NSF Postdoctoral Research Fellowship


Eamon Quinlan-Gallego, receives a Mathematical Sciences Postdoctoral Research Fellowship from the National Science Foundation.

The three-year fellowship is awarded to support future leaders in mathematics and statistics by helping them participate in postdoctoral research that will enhance their development. “Receiving this fellowship is an incredible honor, and it will allow me to dedicate myself to research full-time for four semesters and extend my stay in Utah for an extra year. It will also give me funds to travel to conferences and visit collaborators,” he said.

Quinlan-Gallego studies solutions to polynomial equations and their singularities. For example, in pre-calculus, the equation y = x^2 defines a parabola in the plane. This parabola is smooth—it doesn’t have any sharp corners; however, occasionally, polynomial equations can fail to be smooth.

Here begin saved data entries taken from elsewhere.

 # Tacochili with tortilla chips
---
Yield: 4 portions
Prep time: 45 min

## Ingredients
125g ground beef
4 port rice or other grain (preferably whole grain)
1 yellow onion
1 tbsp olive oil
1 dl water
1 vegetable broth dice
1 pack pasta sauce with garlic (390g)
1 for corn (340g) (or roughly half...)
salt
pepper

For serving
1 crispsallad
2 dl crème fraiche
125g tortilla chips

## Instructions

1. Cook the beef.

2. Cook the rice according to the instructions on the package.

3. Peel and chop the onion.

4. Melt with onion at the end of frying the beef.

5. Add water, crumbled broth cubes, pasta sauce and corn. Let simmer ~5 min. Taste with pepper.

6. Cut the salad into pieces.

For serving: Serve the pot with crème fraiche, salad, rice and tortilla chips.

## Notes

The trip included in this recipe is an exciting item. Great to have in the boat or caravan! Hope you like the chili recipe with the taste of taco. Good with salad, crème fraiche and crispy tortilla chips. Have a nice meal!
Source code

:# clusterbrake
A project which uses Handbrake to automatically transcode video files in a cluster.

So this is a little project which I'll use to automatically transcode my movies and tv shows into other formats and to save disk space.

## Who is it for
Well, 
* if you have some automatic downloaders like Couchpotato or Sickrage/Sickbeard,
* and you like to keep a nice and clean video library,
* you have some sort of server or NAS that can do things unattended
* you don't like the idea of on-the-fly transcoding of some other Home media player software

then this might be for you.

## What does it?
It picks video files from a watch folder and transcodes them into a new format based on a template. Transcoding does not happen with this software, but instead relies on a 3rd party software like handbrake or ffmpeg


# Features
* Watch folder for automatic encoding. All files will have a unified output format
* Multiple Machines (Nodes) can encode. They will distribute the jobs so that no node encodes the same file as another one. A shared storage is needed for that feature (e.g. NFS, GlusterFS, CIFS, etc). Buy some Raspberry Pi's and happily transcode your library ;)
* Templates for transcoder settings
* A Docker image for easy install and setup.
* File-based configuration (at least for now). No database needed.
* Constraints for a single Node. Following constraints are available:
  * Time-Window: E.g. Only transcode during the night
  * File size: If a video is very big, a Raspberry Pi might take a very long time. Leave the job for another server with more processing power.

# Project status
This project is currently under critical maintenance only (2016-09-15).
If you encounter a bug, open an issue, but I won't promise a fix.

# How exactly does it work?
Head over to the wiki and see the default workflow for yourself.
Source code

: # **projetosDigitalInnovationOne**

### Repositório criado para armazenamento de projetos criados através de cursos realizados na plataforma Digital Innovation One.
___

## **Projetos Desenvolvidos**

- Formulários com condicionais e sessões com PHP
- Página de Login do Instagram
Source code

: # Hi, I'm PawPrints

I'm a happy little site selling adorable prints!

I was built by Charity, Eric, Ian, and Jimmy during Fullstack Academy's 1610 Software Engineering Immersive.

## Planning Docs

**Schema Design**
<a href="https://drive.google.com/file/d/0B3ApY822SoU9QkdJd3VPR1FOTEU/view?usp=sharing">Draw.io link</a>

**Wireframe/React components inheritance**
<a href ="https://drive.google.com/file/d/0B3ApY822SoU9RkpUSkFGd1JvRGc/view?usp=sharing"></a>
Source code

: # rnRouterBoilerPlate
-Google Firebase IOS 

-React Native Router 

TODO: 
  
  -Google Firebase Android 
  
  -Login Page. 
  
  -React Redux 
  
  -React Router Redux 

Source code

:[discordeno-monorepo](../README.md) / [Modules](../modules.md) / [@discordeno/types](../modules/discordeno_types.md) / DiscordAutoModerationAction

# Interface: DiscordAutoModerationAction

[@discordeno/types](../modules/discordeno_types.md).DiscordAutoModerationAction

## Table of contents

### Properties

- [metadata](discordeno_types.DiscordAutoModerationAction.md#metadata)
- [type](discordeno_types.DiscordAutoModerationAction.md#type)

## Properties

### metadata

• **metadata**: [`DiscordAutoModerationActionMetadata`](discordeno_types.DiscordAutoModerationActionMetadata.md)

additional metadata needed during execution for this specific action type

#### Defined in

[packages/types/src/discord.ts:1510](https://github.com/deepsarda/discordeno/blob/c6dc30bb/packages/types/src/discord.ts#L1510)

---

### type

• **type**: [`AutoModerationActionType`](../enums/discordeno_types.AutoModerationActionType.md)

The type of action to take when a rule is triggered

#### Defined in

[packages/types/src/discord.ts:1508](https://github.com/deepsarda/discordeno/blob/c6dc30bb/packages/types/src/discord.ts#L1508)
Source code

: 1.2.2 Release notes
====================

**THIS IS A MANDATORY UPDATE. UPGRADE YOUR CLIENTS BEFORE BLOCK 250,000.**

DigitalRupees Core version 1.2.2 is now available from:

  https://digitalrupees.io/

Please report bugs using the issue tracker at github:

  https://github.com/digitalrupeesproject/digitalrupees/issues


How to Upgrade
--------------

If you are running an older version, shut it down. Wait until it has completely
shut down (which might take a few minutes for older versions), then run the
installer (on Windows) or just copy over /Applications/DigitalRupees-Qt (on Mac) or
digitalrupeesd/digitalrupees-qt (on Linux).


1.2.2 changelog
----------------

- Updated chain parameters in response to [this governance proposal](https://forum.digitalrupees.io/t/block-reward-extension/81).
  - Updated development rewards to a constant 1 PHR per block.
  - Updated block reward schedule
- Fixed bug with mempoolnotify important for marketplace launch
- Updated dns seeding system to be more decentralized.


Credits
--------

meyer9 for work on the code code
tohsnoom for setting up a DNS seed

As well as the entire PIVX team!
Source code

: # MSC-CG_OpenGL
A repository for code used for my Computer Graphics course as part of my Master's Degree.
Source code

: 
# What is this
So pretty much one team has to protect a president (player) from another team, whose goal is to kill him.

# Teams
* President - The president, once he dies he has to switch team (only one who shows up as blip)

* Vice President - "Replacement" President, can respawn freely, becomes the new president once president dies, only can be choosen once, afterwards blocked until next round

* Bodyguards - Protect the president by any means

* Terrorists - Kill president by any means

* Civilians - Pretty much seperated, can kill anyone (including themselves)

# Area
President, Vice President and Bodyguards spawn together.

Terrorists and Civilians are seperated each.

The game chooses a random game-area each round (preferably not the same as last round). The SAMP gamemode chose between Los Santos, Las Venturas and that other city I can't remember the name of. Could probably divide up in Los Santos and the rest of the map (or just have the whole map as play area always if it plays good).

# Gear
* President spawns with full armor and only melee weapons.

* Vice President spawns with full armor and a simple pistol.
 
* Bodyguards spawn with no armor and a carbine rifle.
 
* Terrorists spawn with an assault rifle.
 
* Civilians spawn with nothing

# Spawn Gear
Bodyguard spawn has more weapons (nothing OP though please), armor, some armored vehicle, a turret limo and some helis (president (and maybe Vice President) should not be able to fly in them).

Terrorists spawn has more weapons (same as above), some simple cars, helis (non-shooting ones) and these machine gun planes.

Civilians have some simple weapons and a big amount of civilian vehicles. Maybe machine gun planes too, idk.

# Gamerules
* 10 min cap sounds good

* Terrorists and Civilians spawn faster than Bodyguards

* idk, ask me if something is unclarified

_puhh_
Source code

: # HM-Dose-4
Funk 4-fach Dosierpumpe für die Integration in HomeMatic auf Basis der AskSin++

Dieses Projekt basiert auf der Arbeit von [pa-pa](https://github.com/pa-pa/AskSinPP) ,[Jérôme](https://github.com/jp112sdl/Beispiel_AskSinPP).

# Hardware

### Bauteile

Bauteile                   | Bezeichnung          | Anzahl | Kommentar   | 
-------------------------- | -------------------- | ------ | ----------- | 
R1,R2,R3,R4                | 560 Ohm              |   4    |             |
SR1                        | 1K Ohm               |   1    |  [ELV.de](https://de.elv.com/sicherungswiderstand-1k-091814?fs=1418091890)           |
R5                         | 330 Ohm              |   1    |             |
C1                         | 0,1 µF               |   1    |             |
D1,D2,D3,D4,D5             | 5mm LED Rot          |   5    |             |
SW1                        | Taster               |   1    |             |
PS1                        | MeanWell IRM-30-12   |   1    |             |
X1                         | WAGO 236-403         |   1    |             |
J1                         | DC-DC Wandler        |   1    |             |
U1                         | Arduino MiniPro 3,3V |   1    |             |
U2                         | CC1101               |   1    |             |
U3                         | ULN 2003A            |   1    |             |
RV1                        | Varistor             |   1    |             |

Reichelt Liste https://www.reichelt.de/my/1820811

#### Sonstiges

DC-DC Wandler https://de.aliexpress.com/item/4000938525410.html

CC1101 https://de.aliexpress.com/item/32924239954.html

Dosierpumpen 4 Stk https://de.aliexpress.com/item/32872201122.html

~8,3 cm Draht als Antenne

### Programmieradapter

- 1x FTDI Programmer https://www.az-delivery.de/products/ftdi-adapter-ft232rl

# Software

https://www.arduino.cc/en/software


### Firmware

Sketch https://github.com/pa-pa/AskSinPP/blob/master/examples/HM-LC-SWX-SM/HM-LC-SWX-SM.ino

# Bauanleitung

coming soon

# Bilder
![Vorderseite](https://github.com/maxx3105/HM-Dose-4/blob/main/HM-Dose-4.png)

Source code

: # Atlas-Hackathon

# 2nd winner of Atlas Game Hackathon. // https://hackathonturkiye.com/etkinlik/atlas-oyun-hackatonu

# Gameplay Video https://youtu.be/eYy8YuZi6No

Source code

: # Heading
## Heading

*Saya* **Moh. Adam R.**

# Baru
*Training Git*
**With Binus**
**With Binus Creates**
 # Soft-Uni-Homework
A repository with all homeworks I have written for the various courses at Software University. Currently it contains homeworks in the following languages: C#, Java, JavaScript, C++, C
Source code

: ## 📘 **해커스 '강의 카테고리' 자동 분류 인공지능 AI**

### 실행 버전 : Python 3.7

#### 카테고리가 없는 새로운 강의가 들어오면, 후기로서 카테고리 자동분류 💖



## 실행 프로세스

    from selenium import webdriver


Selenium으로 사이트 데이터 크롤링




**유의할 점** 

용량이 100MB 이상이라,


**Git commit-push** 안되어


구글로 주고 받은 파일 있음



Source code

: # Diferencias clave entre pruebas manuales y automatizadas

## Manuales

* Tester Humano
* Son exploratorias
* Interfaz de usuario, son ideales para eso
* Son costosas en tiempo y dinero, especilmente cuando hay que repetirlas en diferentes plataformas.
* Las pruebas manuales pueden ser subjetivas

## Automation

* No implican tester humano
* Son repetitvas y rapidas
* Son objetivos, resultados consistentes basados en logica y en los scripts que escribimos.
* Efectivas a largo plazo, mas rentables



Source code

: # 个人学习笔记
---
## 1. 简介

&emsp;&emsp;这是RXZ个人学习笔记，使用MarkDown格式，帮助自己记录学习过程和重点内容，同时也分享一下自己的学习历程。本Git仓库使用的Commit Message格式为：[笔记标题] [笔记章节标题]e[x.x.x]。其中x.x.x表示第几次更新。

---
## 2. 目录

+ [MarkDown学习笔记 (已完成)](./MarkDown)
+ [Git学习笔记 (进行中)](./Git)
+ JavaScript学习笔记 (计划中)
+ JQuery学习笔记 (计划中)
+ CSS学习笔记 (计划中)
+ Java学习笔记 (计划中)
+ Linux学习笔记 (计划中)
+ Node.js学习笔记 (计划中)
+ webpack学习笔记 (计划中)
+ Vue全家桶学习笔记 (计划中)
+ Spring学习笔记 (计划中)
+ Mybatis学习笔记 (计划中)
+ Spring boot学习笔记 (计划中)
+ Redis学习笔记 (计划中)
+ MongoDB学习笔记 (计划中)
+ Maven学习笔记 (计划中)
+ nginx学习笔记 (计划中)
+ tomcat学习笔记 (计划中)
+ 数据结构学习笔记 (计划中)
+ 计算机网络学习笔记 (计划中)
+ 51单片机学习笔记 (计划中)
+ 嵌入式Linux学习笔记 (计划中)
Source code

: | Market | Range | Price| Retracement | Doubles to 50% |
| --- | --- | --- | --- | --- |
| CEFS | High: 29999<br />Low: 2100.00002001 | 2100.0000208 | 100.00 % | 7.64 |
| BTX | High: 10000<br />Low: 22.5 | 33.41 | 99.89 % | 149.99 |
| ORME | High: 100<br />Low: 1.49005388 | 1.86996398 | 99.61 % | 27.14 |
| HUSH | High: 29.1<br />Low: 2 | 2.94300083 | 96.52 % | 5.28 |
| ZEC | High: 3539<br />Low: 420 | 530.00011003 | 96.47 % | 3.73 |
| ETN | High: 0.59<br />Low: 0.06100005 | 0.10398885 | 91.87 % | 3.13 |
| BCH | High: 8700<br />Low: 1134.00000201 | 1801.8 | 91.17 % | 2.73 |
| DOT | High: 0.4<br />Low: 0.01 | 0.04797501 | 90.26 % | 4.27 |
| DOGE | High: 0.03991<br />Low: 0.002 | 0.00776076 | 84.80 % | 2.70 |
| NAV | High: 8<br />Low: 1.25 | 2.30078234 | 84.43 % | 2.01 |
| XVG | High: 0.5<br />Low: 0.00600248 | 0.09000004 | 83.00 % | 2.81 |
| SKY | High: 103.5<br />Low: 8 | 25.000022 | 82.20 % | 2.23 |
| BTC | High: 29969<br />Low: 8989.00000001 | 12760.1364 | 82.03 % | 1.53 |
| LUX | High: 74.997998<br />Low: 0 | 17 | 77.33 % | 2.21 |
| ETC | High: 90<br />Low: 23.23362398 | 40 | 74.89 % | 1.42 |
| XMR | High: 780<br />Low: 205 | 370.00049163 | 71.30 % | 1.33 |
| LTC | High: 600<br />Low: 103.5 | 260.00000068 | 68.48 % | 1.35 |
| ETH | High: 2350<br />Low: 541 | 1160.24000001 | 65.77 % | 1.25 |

These non-smooth points, called singularities, are ubiquitous across mathematics, and their study is a fundamental problem.

Eamon Quinlan-Gallego

"Receiving this fellowship is an incredible honor, and it will allow me to dedicate myself to research full-time for four semesters and extend my stay in Utah for an extra year."

 

Typically, Quinlan-Gallego uses two different techniques to study these singularities. First, he can associate certain differential equations to them whose behavior allows them to be classified in different ways. Second, he can study singularities using “modulo-p.” He fixes a prime number (usually denoted by p, but in this case, for example, we could use p = 5). Working “modulo-5” means that when he looks at a polynomial equation, like y^3 = x^2, instead of thinking about it in the real-number system (as you would in pre-calculus), he thinks of it in clock arithmetic. This means that he does all of the algebra using a clock with 5 hours. For example, if our clocks had 5 hours, and it was 4 o’clock and 2 hours pass, it is 1 o’clock. In clock arithmetic, we would say that 4 + 2 = 1. Similarly, 4 x 2 is usually 8 but in our clock, we have 4 x 2 = 3. “By working in this clock arithmetic, we lose all of the “geometry,” but we gain a host of other tools we can use, and the hope is that as the prime p selected gets larger and larger, the behavior of the singularity modulo-p approaches the real behavior,” he said. He also likes to combine these two techniques and think about differential equations modulo-p.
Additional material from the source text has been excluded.